In his compelling new book, historian Eliga H. Gould argues that the United States at its founding faced a paradox that’s now rarely acknowledged. As Gould explains in Among the Powers of the Earth, the young Union’s desired state of independence could only actually be achieved by claiming—and being granted—full membership in the community of nations. “We think of the American Revolution as the moment when Americans began to make their own history,” Gould notes in the video below. “It actually would be much more accurate to say it’s the moment when we began to make the history that others were prepared to let us make.”
Gould makes the case that the Declaration of Independence and many of the other founding documents from the American Revolutionary period demonstrate that what Americans actually sought was independence under the law of nations, rather than some sort of complete freedom from external obligations. So, even in that moment when a budding nation was determined to free itself from the constraints of colonial rule, the American founders were conscious of the need to conform to what other nations deemed legal.
To Gould, even the United States Constitution should be understood as an attempt to secure international recognition, rather than just a document outlining American liberties and rights. And one of the fascinating implications of Gould’s argument is what this American conformity meant for the spread of what was previously a particularly European law of nations. In the course of staking its independence in the New World, then, the United States also served as a new outpost for and exporter of a distinctly European sense of sovereignty, which had tremendous global and local implications.
It says a lot about the United States as a nation that this early need for approval and membership is largely absent from the stories we tell ourselves about the country’s founding. It’s not surprising, of course, given the still-thriving streak of American exceptionalism that’s always characterized America’s conception of itself.

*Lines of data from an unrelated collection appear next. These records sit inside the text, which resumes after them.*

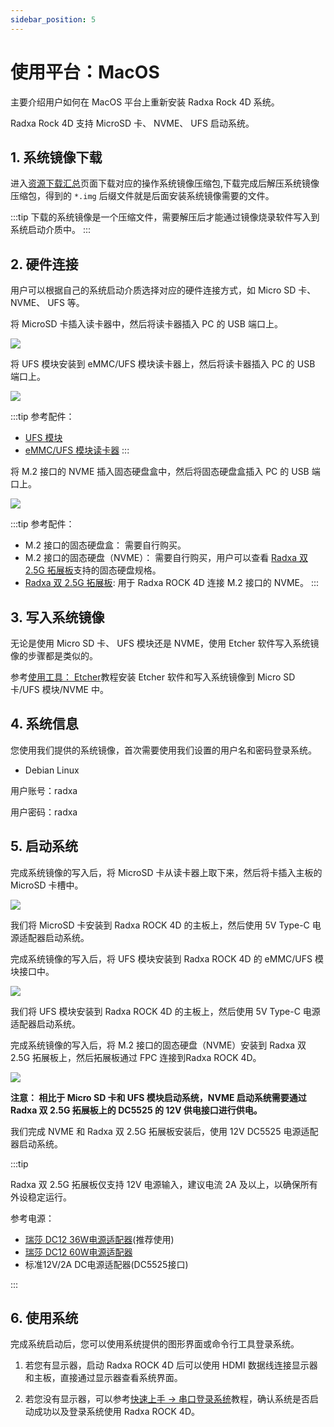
 ```yaml
---
sidebar_position: 5
---
```


# 使用平台：MacOS

主要介绍用户如何在 MacOS 平台上重新安装 Radxa Rock 4D 系统。

Radxa Rock 4D 支持 MicroSD 卡、 NVME、 UFS 启动系统。

## 1. 系统镜像下载

进入[资源下载汇总](../../download)页面下载对应的操作系统镜像压缩包,下载完成后解压系统镜像压缩包，得到的 `*.img` 后缀文件就是后面安装系统镜像需要的文件。

:::tip
下载的系统镜像是一个压缩文件，需要解压后才能通过镜像烧录软件写入到系统启动介质中。
:::

## 2. 硬件连接

用户可以根据自己的系统启动介质选择对应的硬件连接方式，如 Micro SD 卡、 NVME、 UFS 等。

<Tabs queryString="write-system">

<TabItem value="MicroSD 卡">

将 MicroSD 卡插入读卡器中，然后将读卡器插入 PC 的 USB 端口上。

<div style={{textAlign: 'center'}}>
  <img src="/img/rock4/4d/sd-insert.webp" style={{width: '100%', maxWidth: '1200px'}} />
</div>

</TabItem>

<TabItem value="UFS">

将 UFS 模块安装到 eMMC/UFS 模块读卡器上，然后将读卡器插入 PC 的 USB 端口上。

<div style={{textAlign: 'center'}}>
  <img src="/img/rock4/4d/write-ufs.webp" style={{width: '100%', maxWidth: '1200px'}} />
</div>

:::tip
参考配件：

- [UFS 模块](https://radxa.com/products/accessories/ufs-module)
- [eMMC/UFS 模块读卡器](https://radxa.com/products/accessories/emmc-ufs-module-reader)
  :::

</TabItem>

<TabItem value="NVME">

将 M.2 接口的 NVME 插入固态硬盘盒中，然后将固态硬盘盒插入 PC 的 USB 端口上。

<div style={{textAlign: 'center'}}>
  <img src="/img/rock4/4d/write-nvme.webp" style={{width: '100%', maxWidth: '1200px'}} />
</div>

:::tip
参考配件：

- M.2 接口的固态硬盘盒： 需要自行购买。
- M.2 接口的固态硬盘（NVME）： 需要自行购买，用户可以查看 [Radxa 双 2.5G 拓展板](https://radxa.com/products/accessories/dual-2-5g-router-hat)支持的固态硬盘规格。
- [Radxa 双 2.5G 拓展板](https://radxa.com/products/accessories/dual-2-5g-router-hat): 用于 Radxa ROCK 4D 连接 M.2 接口的 NVME。
  :::

</TabItem>

</Tabs>

## 3. 写入系统镜像

无论是使用 Micro SD 卡、 UFS 模块还是 NVME，使用 Etcher 软件写入系统镜像的步骤都是类似的。

参考[使用工具： Etcher](./tool_etcher)教程安装 Etcher 软件和写入系统镜像到 Micro SD 卡/UFS 模块/NVME 中。

## 4. 系统信息

您使用我们提供的系统镜像，首次需要使用我们设置的用户名和密码登录系统。

- Debian Linux

用户账号：radxa

用户密码：radxa

## 5. 启动系统

<Tabs queryString="install-storage">

<TabItem value="MicroSD 卡">

完成系统镜像的写入后，将 MicroSD 卡从读卡器上取下来，然后将卡插入主板的 MicroSD 卡槽中。

<div style={{textAlign: 'center'}}>
  <img src="/img/rock4/4d/boot-sd.webp" style={{width: '100%', maxWidth: '1200px'}} />
</div>

我们将 MicroSD 卡安装到 Radxa ROCK 4D 的主板上，然后使用 5V Type-C 电源适配器启动系统。

</TabItem>

<TabItem value="UFS">

完成系统镜像的写入后，将 UFS 模块安装到 Radxa ROCK 4D 的 eMMC/UFS 模块接口中。

<div style={{textAlign: 'center'}}>
  <img src="/img/rock4/4d/boot-ufs.webp" style={{width: '100%', maxWidth: '1200px'}} />
</div>

我们将 UFS 模块安装到 Radxa ROCK 4D 的主板上，然后使用 5V Type-C 电源适配器启动系统。

</TabItem>

<TabItem value="NVME">

完成系统镜像的写入后，将 M.2 接口的固态硬盘（NVME）安装到 Radxa 双 2.5G 拓展板上，然后拓展板通过 FPC 连接到Radxa ROCK 4D。

<div style={{textAlign: 'center'}}>
  <img src="/img/rock4/4d/boot-nvme.webp" style={{width: '60%', maxWidth: '1200px'}} />
</div>

**注意： 相比于 Micro SD 卡和 UFS 模块启动系统，NVME 启动系统需要通过 Radxa 双 2.5G 拓展板上的 DC5525 的 12V 供电接口进行供电。**

我们完成 NVME 和 Radxa 双 2.5G 拓展板安装后，使用 12V DC5525 电源适配器启动系统。

:::tip

Radxa 双 2.5G 拓展板仅支持 12V 电源输入，建议电流 2A 及以上，以确保所有外设稳定运行。

参考电源：

- [瑞莎 DC12 36W电源适配器](https://radxa.com/products/accessories/power-dc12-36w)(推荐使用)
- [瑞莎 DC12 60W电源适配器](https://radxa.com/products/accessories/power-dc12-60w)
- 标准12V/2A DC电源适配器(DC5525接口)

:::

</TabItem>

</Tabs>

## 6. 使用系统

完成系统启动后，您可以使用系统提供的图形界面或命令行工具登录系统。

1. 若您有显示器，启动 Radxa ROCK 4D 后可以使用 HDMI 数据线连接显示器和主板，直接通过显示器查看系统界面。

2. 若您没有显示器，可以参考[快速上手 → 串口登录系统](../quickly_start#6-串口登录系统)教程，确认系统是否启动成功以及登录系统使用 Radxa ROCK 4D。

To Gould, though, Among the Powers of the Earth doesn’t simply force us to reconceive American origin stories. The book should also help to assuage some of the concerns of those made uneasy by the prospect of a world in which the United States is but a member nation, no longer a singular leader, master of its own destiny. “I think it’s comforting to know that the founders faced a very similar set of problems and that even though there were moments when they made missteps, that they also came through it. And certainly the hope is that we too, today, will find our way through it as they did then.”